**What this task involves**
Your answer should be the line containing "src/experiment_demosaicking.py grid_search_all_images with" and each line after it through the end of the data below, repeated exactly.

**Given records**

*****

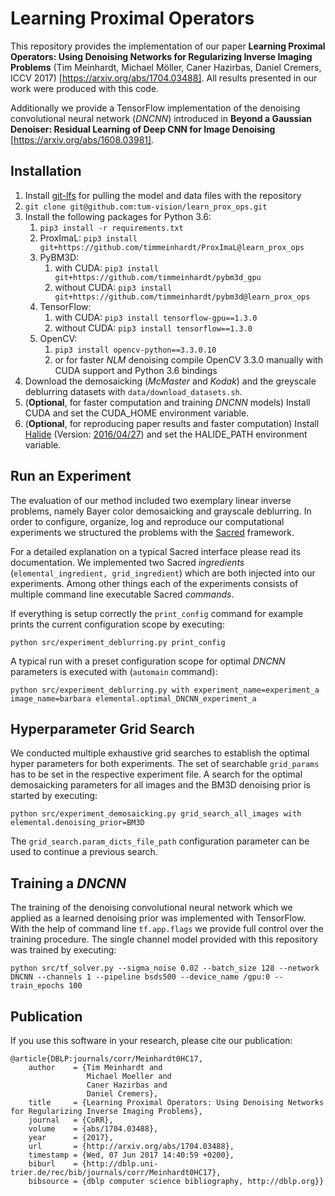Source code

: Learning Proximal Operators
================
This repository provides the implementation of our paper **Learning Proximal Operators: Using Denoising Networks for Regularizing Inverse Imaging Problems** (Tim Meinhardt, Michael Möller, Caner Hazirbas, Daniel Cremers, ICCV 2017) [https://arxiv.org/abs/1704.03488]. All results presented in our work were produced with this code.

Additionally we provide a TensorFlow implementation of the denoising convolutional neural network (_DNCNN_) introduced in **Beyond a Gaussian Denoiser: Residual Learning of Deep CNN for Image Denoising** [https://arxiv.org/abs/1608.03981].

Installation
-------------------
1. Install [git-lfs](https://github.com/git-lfs/git-lfs) for pulling the model and data files with the repository
2. `git clone git@github.com:tum-vision/learn_prox_ops.git`
3. Install the following packages for Python 3.6:
    1. `pip3 install -r requirements.txt`
    2. ProxImaL: `pip3 install git+https://github.com/timmeinhardt/ProxImaL@learn_prox_ops`
    3. PyBM3D:
        1. with CUDA: `pip3 install git+https://github.com/timmeinhardt/pybm3d_gpu`
        2. without CUDA: `pip3 install git+https://github.com/timmeinhardt/pybm3d@learn_prox_ops`
    3. TensorFlow:
        1. with CUDA: `pip3 install tensorflow-gpu==1.3.0`
        2. without CUDA: `pip3 install tensorflow==1.3.0`
    4. OpenCV:
        1. `pip3 install opencv-python==3.3.0.10`
        2. or for faster _NLM_ denoising compile OpenCV 3.3.0 manually with CUDA support and Python 3.6 bindings
4. Download the demosaicking (_McMaster_ and _Kodak_) and the greyscale deblurring datasets with `data/download_datasets.sh`.
5. (**Optional**, for faster computation and training _DNCNN_ models) Install CUDA and set the CUDA_HOME environment variable.
6. (**Optional**, for reproducing paper results and faster computation) Install [Halide](http://halide-lang.org/) (Version: [2016/04/27](https://github.com/halide/Halide/tree/release_2016_04_27)) and set the HALIDE_PATH environment variable.

Run an Experiment
-------------------
The evaluation of our method included two exemplary linear inverse problems, namely Bayer color demosaicking and grayscale deblurring. In order to configure, organize, log and reproduce our computational experiments we structured the problems with the [Sacred](http://sacred.readthedocs.io/en/latest/index.html) framework.

For a detailed explanation on a typical Sacred interface please read its documentation. We implemented two Sacred _ingredients_ (`elemental_ingredient, grid_ingredient`) which are both injected into our experiments. Among other things each of the experiments consists of multiple command line executable Sacred _commands_.

If everything is setup correctly the `print_config` command for example prints the current configuration scope by executing:

`python src/experiment_deblurring.py print_config`

A typical run with a preset configuration scope for optimal _DNCNN_ parameters is executed with (`automain` command):

`python src/experiment_deblurring.py with experiment_name=experiment_a image_name=barbara elemental.optimal_DNCNN_experiment_a`


Hyperparameter Grid Search
-------------------
We conducted multiple exhaustive grid searches to establish the optimal hyper parameters for both experiments. The set of searchable `grid_params` has to be set in the respective experiment file. A search for the optimal demosaicking parameters for all images and the BM3D denoising prior is started by executing:

`python src/experiment_demosaicking.py grid_search_all_images with elemental.denoising_prior=BM3D`

The `grid_search.param_dicts_file_path` configuration parameter can be used to continue a previous search.


Training a _DNCNN_
-------------------

The training of the denoising convolutional neural network which we applied as a learned denoising prior was implemented with TensorFlow. With the help of command line `tf.app.flags` we provide full control over the training procedure. The single channel model provided with this repository was trained by executing:

`python src/tf_solver.py --sigma_noise 0.02 --batch_size 128 --network DNCNN --channels 1 --pipeline bsds500 --device_name /gpu:0 --train_epochs 100`


Publication
-------------------
If you use this software in your research, please cite our publication:

```
@article{DBLP:journals/corr/Meinhardt0HC17,
    author    = {Tim Meinhardt and
                 Michael Moeller and
                 Caner Hazirbas and
                 Daniel Cremers},
    title     = {Learning Proximal Operators: Using Denoising Networks for Regularizing Inverse Imaging Problems},
    journal   = {CoRR},
    volume    = {abs/1704.03488},
    year      = {2017},
    url       = {http://arxiv.org/abs/1704.03488},
    timestamp = {Wed, 07 Jun 2017 14:40:59 +0200},
    biburl    = {http://dblp.uni-trier.de/rec/bib/journals/corr/Meinhardt0HC17},
    bibsource = {dblp computer science bibliography, http://dblp.org}}
```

*****

**Result of the task**
`python src/experiment_demosaicking.py grid_search_all_images with elemental.denoising_prior=BM3D`

The `grid_search.param_dicts_file_path` configuration parameter can be used to continue a previous search.


Training a _DNCNN_
-------------------

The training of the denoising convolutional neural network which we applied as a learned denoising prior was implemented with TensorFlow. With the help of command line `tf.app.flags` we provide full control over the training procedure. The single channel model provided with this repository was trained by executing:

`python src/tf_solver.py --sigma_noise 0.02 --batch_size 128 --network DNCNN --channels 1 --pipeline bsds500 --device_name /gpu:0 --train_epochs 100`


Publication
-------------------
If you use this software in your research, please cite our publication:

```
@article{DBLP:journals/corr/Meinhardt0HC17,
    author    = {Tim Meinhardt and
                 Michael Moeller and
                 Caner Hazirbas and
                 Daniel Cremers},
    title     = {Learning Proximal Operators: Using Denoising Networks for Regularizing Inverse Imaging Problems},
    journal   = {CoRR},
    volume    = {abs/1704.03488},
    year      = {2017},
    url       = {http://arxiv.org/abs/1704.03488},
    timestamp = {Wed, 07 Jun 2017 14:40:59 +0200},
    biburl    = {http://dblp.uni-trier.de/rec/bib/journals/corr/Meinhardt0HC17},
    bibsource = {dblp computer science bibliography, http://dblp.org}}
```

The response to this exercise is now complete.